**Problem to work on**:
Word for word, copy out the entries below, but not the pictures in them.

Saved entries:
▼▼▼
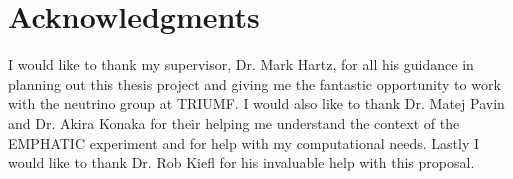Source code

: 
\chapter{Acknowledgments}

I would like to thank my supervisor, Dr. Mark Hartz, for all his guidance in planning out this thesis project and giving me the fantastic opportunity to work with the neutrino group at TRIUMF.
I would also like to thank Dr. Matej Pavin and Dr. Akira Konaka for their helping me understand the context of the EMPHATIC experiment and for help with my computational needs.
Lastly I would like to thank Dr. Rob Kiefl for his invaluable help with this proposal.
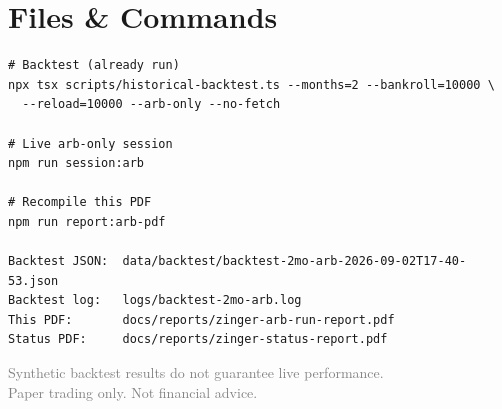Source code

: \documentclass[11pt,a4paper]{article}
\begin{document}
\section{Files \& Commands}

\begin{verbatim}
# Backtest (already run)
npx tsx scripts/historical-backtest.ts --months=2 --bankroll=10000 \
  --reload=10000 --arb-only --no-fetch

# Live arb-only session
npm run session:arb

# Recompile this PDF
npm run report:arb-pdf

Backtest JSON:  data/backtest/backtest-2mo-arb-2026-09-02T17-40-53.json
Backtest log:   logs/backtest-2mo-arb.log
This PDF:       docs/reports/zinger-arb-run-report.pdf
Status PDF:     docs/reports/zinger-status-report.pdf
\end{verbatim}

\vfill
\begin{center}
\small
\textcolor{gray}{Synthetic backtest results do not guarantee live performance.\\
Paper trading only. Not financial advice.}
\end{center}
\end{document}
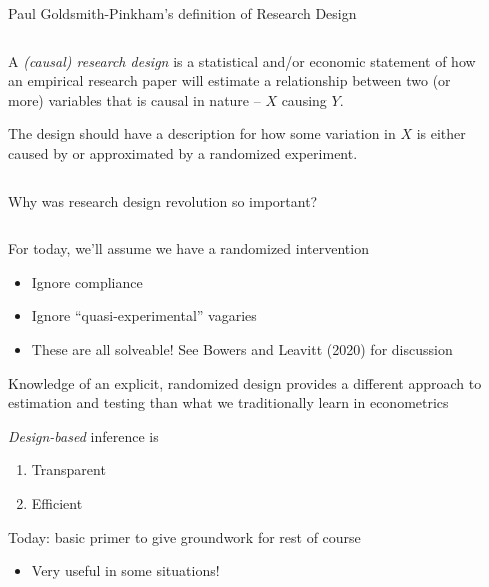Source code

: \documentclass[notes,11pt, aspectratio=169]{beamer}
\newenvironment{wideitemize}{\itemize\addtolength{\itemsep}{10pt}}{\enditemize}
\begin{document}
\begin{frame}{Paul Goldsmith-Pinkham's definition of Research Design}
\begin{columns}[T] %
  \begin{column}{.7\textwidth}
    \begin{wideitemize}
    \item A \emph{(causal) research design} is a statistical and/or economic
      statement of how an empirical research paper will estimate a
      relationship between two (or more) variables that is causal in nature -- $X$ causing $Y$.

    \item The design should have a description for how some
      variation in $X$ is either caused by or approximated by a
      randomized experiment.
    \end{wideitemize}
\end{column}%
\hfill%
\begin{column}{.6\textwidth}
\end{column}%
\end{columns}
\end{frame}


\begin{frame}{Why was research design revolution so important?}
\begin{columns}[T] %
  \begin{column}{.7\textwidth}
    \begin{wideitemize}
    \item For today, we'll assume we have a randomized intervention
      \begin{itemize}
      \item Ignore compliance
      \item Ignore ``quasi-experimental'' vagaries
      \item These are all solveable! See Bowers and Leavitt (2020) for discussion
      \end{itemize}
    \item Knowledge of an explicit, randomized design provides a different
      approach to estimation and testing than what we traditionally learn in econometrics
    \item \emph{Design-based} inference is
      \begin{enumerate}
      \item Transparent
      \item Efficient
      \end{enumerate}
    \item Today: basic primer to give groundwork for rest of course
      \begin{itemize}
      \item Very useful in some situations!
      \end{itemize}
    \end{wideitemize}
\end{column}%
\hfill%
\begin{column}{.6\textwidth}
\end{column}%
\end{columns}
\end{frame}
\end{document}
▲▲▲
**Answer space**:
Source code

: 
\chapter{Acknowledgments}

I would like to thank my supervisor, Dr. Mark Hartz, for all his guidance in planning out this thesis project and giving me the fantastic opportunity to work with the neutrino group at TRIUMF.
I would also like to thank Dr. Matej Pavin and Dr. Akira Konaka for their helping me understand the context of the EMPHATIC experiment and for help with my computational needs.
Lastly I would like to thank Dr. Rob Kiefl for his invaluable help with this proposal.
Source code

: \documentclass[11pt,a4paper]{article}
\begin{document}
\section{Files \& Commands}

\begin{verbatim}
# Backtest (already run)
npx tsx scripts/historical-backtest.ts --months=2 --bankroll=10000 \
  --reload=10000 --arb-only --no-fetch

# Live arb-only session
npm run session:arb

# Recompile this PDF
npm run report:arb-pdf

Backtest JSON:  data/backtest/backtest-2mo-arb-2026-09-02T17-40-53.json
Backtest log:   logs/backtest-2mo-arb.log
This PDF:       docs/reports/zinger-arb-run-report.pdf
Status PDF:     docs/reports/zinger-status-report.pdf
\end{verbatim}

\vfill
\begin{center}
\small
\textcolor{gray}{Synthetic backtest results do not guarantee live performance.\\
Paper trading only. Not financial advice.}
\end{center}
\end{document}
Source code

: \documentclass[notes,11pt, aspectratio=169]{beamer}
\newenvironment{wideitemize}{\itemize\addtolength{\itemsep}{10pt}}{\enditemize}
\begin{document}
\begin{frame}{Paul Goldsmith-Pinkham's definition of Research Design}
\begin{columns}[T] %
  \begin{column}{.7\textwidth}
    \begin{wideitemize}
    \item A \emph{(causal) research design} is a statistical and/or economic
      statement of how an empirical research paper will estimate a
      relationship between two (or more) variables that is causal in nature -- $X$ causing $Y$.

    \item The design should have a description for how some
      variation in $X$ is either caused by or approximated by a
      randomized experiment.
    \end{wideitemize}
\end{column}%
\hfill%
\begin{column}{.6\textwidth}
\end{column}%
\end{columns}
\end{frame}


\begin{frame}{Why was research design revolution so important?}
\begin{columns}[T] %
  \begin{column}{.7\textwidth}
    \begin{wideitemize}
    \item For today, we'll assume we have a randomized intervention
      \begin{itemize}
      \item Ignore compliance
      \item Ignore ``quasi-experimental'' vagaries
      \item These are all solveable! See Bowers and Leavitt (2020) for discussion
      \end{itemize}
    \item Knowledge of an explicit, randomized design provides a different
      approach to estimation and testing than what we traditionally learn in econometrics
    \item \emph{Design-based} inference is
      \begin{enumerate}
      \item Transparent
      \item Efficient
      \end{enumerate}
    \item Today: basic primer to give groundwork for rest of course
      \begin{itemize}
      \item Very useful in some situations!
      \end{itemize}
    \end{wideitemize}
\end{column}%
\hfill%
\begin{column}{.6\textwidth}
\end{column}%
\end{columns}
\end{frame}
\end{document}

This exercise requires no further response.